Where does the word "Socratic" occur in the material? Copy each line that has it.

......

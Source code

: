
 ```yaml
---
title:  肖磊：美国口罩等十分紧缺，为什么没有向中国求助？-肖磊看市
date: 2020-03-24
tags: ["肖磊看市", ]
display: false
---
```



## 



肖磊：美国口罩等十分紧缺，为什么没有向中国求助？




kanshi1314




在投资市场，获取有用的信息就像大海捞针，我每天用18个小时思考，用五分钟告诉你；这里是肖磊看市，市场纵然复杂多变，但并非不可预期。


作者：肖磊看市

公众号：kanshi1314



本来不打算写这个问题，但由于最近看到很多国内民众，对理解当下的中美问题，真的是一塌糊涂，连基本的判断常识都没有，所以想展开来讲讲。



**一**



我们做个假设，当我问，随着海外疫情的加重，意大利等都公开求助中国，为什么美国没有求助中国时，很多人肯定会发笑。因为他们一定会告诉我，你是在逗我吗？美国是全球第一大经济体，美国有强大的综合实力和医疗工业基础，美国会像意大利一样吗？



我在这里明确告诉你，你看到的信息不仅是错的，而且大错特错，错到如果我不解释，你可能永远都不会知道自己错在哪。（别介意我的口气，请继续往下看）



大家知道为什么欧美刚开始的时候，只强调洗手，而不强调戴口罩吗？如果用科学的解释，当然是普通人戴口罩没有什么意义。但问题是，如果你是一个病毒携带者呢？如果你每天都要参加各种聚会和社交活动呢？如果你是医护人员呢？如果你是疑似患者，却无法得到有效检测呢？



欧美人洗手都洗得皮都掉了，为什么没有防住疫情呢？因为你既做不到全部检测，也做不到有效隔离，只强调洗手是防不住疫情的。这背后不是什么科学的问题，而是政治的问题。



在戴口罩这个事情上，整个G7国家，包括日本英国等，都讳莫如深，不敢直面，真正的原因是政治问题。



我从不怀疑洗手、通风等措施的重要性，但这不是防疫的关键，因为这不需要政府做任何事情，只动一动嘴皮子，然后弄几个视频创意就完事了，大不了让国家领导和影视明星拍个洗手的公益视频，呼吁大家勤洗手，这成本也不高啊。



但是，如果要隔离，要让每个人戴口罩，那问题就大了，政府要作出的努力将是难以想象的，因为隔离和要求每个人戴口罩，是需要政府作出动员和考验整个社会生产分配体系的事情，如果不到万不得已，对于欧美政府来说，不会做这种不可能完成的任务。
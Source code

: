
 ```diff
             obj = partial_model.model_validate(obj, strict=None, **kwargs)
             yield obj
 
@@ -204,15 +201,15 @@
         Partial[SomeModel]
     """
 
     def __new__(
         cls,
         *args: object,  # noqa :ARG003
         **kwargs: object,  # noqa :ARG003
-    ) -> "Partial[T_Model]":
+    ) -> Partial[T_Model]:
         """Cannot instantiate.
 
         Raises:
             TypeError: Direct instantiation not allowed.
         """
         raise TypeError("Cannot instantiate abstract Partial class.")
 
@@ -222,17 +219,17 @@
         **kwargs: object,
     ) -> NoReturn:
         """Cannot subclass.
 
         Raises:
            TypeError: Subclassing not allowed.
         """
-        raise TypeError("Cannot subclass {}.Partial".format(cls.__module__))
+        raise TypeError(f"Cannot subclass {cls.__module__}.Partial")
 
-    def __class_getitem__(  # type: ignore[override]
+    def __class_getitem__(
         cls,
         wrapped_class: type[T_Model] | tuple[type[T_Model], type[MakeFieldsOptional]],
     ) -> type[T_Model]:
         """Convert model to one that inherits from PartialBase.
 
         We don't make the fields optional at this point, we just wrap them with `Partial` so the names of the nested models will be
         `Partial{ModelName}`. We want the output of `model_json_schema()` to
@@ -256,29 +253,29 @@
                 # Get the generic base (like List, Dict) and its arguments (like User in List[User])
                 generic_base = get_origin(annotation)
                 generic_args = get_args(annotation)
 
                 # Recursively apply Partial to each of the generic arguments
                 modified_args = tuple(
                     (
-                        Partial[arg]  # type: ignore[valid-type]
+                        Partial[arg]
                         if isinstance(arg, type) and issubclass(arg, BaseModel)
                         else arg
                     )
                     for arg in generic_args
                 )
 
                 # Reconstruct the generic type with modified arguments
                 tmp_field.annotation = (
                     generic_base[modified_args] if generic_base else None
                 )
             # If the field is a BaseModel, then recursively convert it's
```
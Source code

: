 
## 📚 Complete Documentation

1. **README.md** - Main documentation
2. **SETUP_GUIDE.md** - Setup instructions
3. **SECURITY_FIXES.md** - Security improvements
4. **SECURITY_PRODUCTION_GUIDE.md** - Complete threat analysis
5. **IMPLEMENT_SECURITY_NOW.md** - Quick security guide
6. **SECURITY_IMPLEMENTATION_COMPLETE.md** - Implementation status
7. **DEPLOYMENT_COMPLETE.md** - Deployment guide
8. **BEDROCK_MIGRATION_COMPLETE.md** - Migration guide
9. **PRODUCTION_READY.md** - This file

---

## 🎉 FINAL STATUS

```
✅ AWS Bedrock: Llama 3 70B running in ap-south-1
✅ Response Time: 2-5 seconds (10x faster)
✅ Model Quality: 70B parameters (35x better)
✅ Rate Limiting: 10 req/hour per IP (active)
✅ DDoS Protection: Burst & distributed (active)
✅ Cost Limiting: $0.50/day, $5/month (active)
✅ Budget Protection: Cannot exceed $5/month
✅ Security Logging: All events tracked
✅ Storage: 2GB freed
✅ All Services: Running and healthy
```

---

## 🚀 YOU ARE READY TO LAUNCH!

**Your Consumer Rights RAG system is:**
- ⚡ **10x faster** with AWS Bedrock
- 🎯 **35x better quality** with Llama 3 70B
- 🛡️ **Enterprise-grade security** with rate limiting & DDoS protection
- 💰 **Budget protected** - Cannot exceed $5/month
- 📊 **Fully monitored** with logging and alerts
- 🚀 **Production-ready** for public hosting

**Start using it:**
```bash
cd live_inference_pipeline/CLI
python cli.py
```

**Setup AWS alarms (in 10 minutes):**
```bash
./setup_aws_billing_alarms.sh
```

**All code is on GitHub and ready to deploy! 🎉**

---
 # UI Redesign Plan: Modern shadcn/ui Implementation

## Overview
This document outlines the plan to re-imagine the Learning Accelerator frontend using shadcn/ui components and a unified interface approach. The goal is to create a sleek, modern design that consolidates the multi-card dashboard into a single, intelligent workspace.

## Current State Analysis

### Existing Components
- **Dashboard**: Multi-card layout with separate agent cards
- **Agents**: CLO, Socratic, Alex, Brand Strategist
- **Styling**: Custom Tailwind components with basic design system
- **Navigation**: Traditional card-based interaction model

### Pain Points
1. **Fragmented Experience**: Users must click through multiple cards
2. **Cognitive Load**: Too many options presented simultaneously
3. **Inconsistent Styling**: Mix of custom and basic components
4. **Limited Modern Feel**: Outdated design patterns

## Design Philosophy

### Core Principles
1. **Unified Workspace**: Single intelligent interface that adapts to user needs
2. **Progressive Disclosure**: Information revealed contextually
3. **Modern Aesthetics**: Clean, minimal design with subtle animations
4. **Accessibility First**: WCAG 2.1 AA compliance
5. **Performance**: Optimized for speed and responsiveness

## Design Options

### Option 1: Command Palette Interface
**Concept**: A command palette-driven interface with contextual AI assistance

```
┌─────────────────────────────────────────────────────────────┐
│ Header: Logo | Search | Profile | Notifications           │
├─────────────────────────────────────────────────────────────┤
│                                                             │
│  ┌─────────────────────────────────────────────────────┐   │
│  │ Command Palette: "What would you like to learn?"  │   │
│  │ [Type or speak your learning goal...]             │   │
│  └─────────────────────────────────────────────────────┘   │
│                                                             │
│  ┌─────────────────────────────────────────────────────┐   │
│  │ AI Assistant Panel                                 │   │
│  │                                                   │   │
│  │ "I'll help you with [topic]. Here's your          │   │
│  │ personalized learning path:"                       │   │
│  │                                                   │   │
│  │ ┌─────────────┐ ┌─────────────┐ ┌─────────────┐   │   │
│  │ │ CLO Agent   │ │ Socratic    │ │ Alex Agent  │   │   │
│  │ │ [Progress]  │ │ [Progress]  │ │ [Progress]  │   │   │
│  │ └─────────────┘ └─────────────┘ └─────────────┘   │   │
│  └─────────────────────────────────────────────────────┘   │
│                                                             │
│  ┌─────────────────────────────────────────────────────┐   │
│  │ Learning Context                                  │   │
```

......

Expected output:
- **Agents**: CLO, Socratic, Alex, Brand Strategist
│  │ │ CLO Agent   │ │ Socratic    │ │ Alex Agent  │   │   │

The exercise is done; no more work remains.